Dataset entries
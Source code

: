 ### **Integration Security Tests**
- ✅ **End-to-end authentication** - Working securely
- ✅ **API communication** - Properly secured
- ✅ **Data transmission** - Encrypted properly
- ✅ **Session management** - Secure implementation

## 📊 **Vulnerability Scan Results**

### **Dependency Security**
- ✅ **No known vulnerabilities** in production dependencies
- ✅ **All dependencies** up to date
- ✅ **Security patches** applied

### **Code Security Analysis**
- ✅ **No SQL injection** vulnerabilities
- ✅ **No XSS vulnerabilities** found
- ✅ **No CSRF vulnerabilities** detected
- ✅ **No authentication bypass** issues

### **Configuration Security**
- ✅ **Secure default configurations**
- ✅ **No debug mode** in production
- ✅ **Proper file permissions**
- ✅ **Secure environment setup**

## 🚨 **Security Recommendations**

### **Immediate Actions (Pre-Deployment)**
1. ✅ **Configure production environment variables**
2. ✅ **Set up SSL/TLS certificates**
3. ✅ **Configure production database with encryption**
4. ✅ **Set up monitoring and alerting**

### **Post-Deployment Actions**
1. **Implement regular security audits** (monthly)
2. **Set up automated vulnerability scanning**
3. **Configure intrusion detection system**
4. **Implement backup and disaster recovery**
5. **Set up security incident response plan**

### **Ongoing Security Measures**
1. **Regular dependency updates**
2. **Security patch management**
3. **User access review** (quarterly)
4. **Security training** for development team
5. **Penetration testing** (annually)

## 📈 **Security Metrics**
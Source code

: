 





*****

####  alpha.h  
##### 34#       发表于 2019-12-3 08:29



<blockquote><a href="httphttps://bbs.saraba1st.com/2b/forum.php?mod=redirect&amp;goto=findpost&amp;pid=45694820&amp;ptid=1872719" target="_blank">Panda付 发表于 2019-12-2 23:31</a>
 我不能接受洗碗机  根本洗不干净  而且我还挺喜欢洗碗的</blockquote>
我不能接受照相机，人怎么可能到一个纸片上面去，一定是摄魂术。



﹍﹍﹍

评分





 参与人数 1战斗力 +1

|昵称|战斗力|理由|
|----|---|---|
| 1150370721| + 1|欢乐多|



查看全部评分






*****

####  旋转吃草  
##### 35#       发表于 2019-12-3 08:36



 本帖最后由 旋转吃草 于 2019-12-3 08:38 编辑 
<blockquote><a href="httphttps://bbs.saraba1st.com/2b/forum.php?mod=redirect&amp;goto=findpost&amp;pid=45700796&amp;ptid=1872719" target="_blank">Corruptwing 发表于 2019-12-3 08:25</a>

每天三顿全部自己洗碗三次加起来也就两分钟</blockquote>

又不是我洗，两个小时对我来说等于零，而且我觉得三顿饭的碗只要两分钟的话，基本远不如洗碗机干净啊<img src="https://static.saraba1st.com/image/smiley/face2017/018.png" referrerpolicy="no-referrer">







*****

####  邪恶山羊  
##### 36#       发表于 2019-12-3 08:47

Try it
A single number is required: the count of lines in the records that include the string "environment".

Exercise output
2